En fecha reciente, el papa Francisco respondía a una pregunta que le hicieron sobre la posibilidad de ordenar mujeres con funciones de diácono, tema que trató en la Audiencia con la Unión Internacional de Superioras Generales. Al parecer, la respuesta dejaba entrever que podía estudiarse el asunto en el seno de los responsables de la Iglesia.

Al día siguiente, todos los medios de comunicación comentaban cómo podría ser el diaconado femenino; se especulaba sobre si podrían unir matrimonios, bautizar y otras funciones propias de los diáconos. Enseguida salieron al paso réplicas de altos dignatarios del Vaticano explicando que no era posible la ordenación femenina con cometidos sacerdotales, que habían sido mal interpretadas las declaraciones del papa y que no había lugar a discutir sobre el tema.

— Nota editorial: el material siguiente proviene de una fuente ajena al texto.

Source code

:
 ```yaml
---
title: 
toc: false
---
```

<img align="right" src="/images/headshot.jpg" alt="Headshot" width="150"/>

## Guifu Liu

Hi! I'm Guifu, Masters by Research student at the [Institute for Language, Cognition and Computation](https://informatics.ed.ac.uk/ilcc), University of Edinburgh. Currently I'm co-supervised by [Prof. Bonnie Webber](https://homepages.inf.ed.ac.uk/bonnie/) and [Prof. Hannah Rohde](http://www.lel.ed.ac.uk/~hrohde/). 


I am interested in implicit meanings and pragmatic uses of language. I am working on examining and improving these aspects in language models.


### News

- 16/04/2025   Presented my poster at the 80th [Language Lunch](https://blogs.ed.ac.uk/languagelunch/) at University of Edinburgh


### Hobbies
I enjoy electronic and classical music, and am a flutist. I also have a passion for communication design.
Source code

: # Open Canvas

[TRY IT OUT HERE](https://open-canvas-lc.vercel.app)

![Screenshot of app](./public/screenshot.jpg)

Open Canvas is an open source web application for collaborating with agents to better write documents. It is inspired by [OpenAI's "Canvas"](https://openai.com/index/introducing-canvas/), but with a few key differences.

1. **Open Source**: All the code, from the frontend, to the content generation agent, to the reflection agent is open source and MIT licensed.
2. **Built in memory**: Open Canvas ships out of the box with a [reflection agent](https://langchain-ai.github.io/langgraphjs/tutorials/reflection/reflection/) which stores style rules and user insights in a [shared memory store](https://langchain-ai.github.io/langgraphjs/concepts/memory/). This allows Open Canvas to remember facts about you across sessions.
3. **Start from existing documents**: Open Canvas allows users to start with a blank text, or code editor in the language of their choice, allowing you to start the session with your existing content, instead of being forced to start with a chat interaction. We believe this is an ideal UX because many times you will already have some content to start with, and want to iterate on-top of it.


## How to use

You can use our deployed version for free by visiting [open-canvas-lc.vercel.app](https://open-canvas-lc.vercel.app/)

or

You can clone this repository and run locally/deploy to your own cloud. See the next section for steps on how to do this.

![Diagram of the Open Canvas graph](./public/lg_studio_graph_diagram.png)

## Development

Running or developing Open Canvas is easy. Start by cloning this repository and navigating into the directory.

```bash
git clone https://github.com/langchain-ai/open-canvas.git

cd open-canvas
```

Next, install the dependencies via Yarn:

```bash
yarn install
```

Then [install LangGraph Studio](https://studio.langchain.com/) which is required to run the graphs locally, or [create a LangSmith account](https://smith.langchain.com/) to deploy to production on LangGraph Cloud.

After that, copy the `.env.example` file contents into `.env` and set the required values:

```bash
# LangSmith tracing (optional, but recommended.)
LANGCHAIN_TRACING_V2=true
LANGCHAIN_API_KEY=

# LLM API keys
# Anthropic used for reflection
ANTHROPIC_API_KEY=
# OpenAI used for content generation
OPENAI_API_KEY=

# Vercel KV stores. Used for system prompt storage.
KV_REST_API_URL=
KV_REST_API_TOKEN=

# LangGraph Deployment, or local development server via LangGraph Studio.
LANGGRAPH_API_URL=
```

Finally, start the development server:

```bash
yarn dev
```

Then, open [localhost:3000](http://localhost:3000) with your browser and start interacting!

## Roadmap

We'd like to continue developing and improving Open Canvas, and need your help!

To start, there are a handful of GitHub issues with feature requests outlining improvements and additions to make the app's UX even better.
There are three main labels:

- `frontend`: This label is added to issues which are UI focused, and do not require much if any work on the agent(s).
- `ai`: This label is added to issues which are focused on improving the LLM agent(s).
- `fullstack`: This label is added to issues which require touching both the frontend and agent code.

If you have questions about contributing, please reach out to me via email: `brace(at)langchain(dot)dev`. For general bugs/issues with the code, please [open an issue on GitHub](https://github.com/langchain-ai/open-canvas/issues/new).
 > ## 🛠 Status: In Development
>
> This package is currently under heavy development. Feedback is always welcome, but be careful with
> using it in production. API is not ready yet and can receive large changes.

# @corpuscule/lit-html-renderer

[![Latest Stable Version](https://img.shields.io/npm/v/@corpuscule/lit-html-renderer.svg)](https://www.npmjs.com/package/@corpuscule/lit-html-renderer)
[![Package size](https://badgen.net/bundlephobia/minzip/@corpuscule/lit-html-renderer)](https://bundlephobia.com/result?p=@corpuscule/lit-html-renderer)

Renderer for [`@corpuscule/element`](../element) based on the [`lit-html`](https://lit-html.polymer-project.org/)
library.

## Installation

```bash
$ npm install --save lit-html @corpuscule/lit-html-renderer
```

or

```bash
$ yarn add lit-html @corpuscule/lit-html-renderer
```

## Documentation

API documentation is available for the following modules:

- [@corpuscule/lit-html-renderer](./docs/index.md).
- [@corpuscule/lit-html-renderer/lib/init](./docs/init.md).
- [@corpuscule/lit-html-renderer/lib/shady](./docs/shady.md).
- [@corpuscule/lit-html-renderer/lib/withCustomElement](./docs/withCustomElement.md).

En la Iglesia primitiva se puede ver, a través del Nuevo Testamento, que las mujeres desempeñaban determinadas funciones, tareas asignadas a las diaconisas que eran muy análogas a las de los diáconos. San Pablo habla de ellas en su epístola a los Romanos. El nombre de diaconisas se refería a ciertas mujeres devotas, consagradas al servicio de la Iglesia y que hacían a las mujeres el servicio que no podían prestarles los diáconos con decencia; por ejemplo, en el bautismo que se confería por inmersión a las mujeres. Realmente, no está claro que a las mujeres se les ordenase en ningún momento.

La jerarquía eclesiástica alemana habló de la posibilidad de restablecer el oficio de las diaconisas cuando en 1981 pidió a la Santa Sede que estudiara la posibilidad de restablecer este orden sacerdotal.

Lo que es indudable es el hecho de que la mujer viene ejerciendo misiones auxiliares en la Iglesia como puede ser repartir la Comunión y otras muchas labores misioneras que todos podemos comprobar a diario.

Puede que este asunto no sea tema para analizar por quienes somos poco ilustrados en materia de Religión; pero como católico me creo con derecho a conocer cuantas novedades surjan en la vida religiosa y que afecten al ejercicio del creyente.

Al considerar la posibilidad de existencia de diaconisas, viene a cuento la leyenda de la papisa Juana: En tiempos posteriores a León IV (847-855) el inglés John de Mainz ocupó la silla papal dos años, siete meses y cuatro días. Él era, supuestamente, una mujer. En su juventud fue llevada a Atenas con ropas de hombre por su amante y allí fue tal su avance en el aprendizaje que nadie la igualaba. Llegó a Roma, donde enseñó ciencias y atrajo así la atención de intelectuales. Gozó del mayor respeto por su conducta y erudición y finalmente fue seleccionada como papa, pero, quedando embarazada de uno de sus asistentes de confianza, dio a luz un niño durante una procesión desde San Pedro a Letrán. Allí murió casi de inmediato y se dice que fue enterrada en el mismo sitio. Se dice también que, en sus procesiones, los papas siempre evitaban este camino, al parecer, por animadversión a esta desgracia.